Skaters at Cottonwood Lake in December. Photo: Dave Heath

YEAR IN REVIEW: Community to buy two pieces of forest at Cottonwood Lake

Our No. 5 story of 2019

This year the Regional District of Central Kootenay (RDCK) bought a piece of forest land at Cottonwood Lake near Nelson set to be logged.

With the help of a $200,000 grant from the Columbia Basin Trust, the RDCK paid $450,000 for 21.6 hectares, to add to the 0.8 hectares of Cottonwood Lake Park the RDCK already owns and runs.

“The Nelson, Salmo, E, F and G Regional Parks Commission and RDCK staff have been negotiating with the landowner for several months, and I am pleased that we have come to a successful agreement,” said Aimee Watson, chair of the RDCK board, in March.

The land purchased by the RDCK amounted to about 33 per cent of the land slated to be logged by the Nelson Land Corporation around Cottonwood Lake.

The company also owns two other parcels of land that it intends to log, including the slope behind the Apex cross-country ski area.

“This is the minimum purchase that we feel maintained the visual quality of the park,” said the RDCK’s Joe Chirico. “We are not saying that now all the values are protected. It is still up to the preservation society to do that.”

So they did.

This month the society announced it has struck a deal with the Nelson Land Corporation to purchase 40 hectares of land adjacent to the land the RDCK purchased.

The society will not disclose the purchase price.

“We are just saying that we have a fundraising goal of $750,000,” McBurney told the Star. “We are not disclosing the split between the purchase price and the ancillary costs.”

Those costs, he said, include legal fees plus the costs of fundraising, administration, surveying, and subdividing.

Once the society raises the funds, the land will be purchased in the RDCK’s so donors can get a tax receipt for their contributions, but then it will be transferred to a “nature organization” that cannot yet be named, McBurney said.

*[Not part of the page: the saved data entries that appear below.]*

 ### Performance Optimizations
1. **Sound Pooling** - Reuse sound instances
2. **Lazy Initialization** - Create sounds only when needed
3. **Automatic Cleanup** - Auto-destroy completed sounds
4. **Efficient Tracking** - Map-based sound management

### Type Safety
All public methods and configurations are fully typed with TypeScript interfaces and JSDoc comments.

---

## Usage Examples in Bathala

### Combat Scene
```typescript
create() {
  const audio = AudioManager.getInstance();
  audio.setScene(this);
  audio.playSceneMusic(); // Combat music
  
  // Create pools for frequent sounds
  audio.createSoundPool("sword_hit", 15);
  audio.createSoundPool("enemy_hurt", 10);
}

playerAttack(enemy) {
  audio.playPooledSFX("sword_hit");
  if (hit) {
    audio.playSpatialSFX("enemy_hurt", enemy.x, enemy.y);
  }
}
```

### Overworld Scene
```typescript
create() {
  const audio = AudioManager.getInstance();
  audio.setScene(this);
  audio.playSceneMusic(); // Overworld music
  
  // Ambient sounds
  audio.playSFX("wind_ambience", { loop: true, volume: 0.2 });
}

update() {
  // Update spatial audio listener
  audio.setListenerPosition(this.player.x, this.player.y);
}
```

The purchase will not cost the RDCK anything in the end.

Meanwhile, the City of Nelson and the RDCK both sponsored a resolution that passed at the annual convention of B.C. municipalities, asking the provincial government to create more stringent regulations for private land logging.

The RDCK also asked the province to give regional governments more power to regulate private land logging.